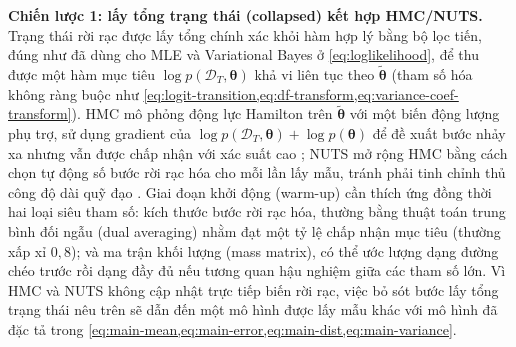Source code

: \documentclass[12pt,a4paper]{article}
\numberwithin{equation}{section}
\newcommand{\bm}[1]{\symbf{#1}}
\newcommand{\Data}{\mathcal{D}}
\newcommand{\Param}{\bm{\theta}}
\begin{document}
\textbf{Chiến lược 1: lấy tổng trạng thái (collapsed) kết hợp HMC/NUTS.} Trạng thái rời rạc được lấy tổng chính xác khỏi hàm hợp lý bằng bộ lọc tiến, đúng như đã dùng cho MLE và Variational Bayes ở \cref{eq:loglikelihood}, để thu được một hàm mục tiêu $\log p(\Data_T,\Param)$ khả vi liên tục theo $\widetilde{\Param}$ (tham số hóa không ràng buộc như \cref{eq:logit-transition,eq:df-transform,eq:variance-coef-transform}). HMC mô phỏng động lực Hamilton trên $\widetilde{\Param}$ với một biến động lượng phụ trợ, sử dụng gradient của $\log p(\Data_T,\Param)+\log p(\Param)$ để đề xuất bước nhảy xa nhưng vẫn được chấp nhận với xác suất cao \cite{neal2011}; NUTS mở rộng HMC bằng cách chọn tự động số bước rời rạc hóa cho mỗi lần lấy mẫu, tránh phải tinh chỉnh thủ công độ dài quỹ đạo \cite{hoffman2014}. Giai đoạn khởi động (warm-up) cần thích ứng đồng thời hai loại siêu tham số: kích thước bước rời rạc hóa, thường bằng thuật toán trung bình đối ngẫu (dual averaging) nhằm đạt một tỷ lệ chấp nhận mục tiêu (thường xấp xỉ $0{,}8$); và ma trận khối lượng (mass matrix), có thể ước lượng dạng đường chéo trước rồi dạng đầy đủ nếu tương quan hậu nghiệm giữa các tham số lớn. Vì HMC và NUTS không cập nhật trực tiếp biến rời rạc, việc bỏ sót bước lấy tổng trạng thái nêu trên sẽ dẫn đến một mô hình được lấy mẫu khác với mô hình đã đặc tả trong \cref{eq:main-mean,eq:main-error,eq:main-dist,eq:main-variance}.
\end{document}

Work request.
Lines from the entries that contain the string "newcommand" must be found and copied.

Written response.
\newcommand{\bm}[1]{\symbf{#1}}
\newcommand{\Data}{\mathcal{D}}
\newcommand{\Param}{\bm{\theta}}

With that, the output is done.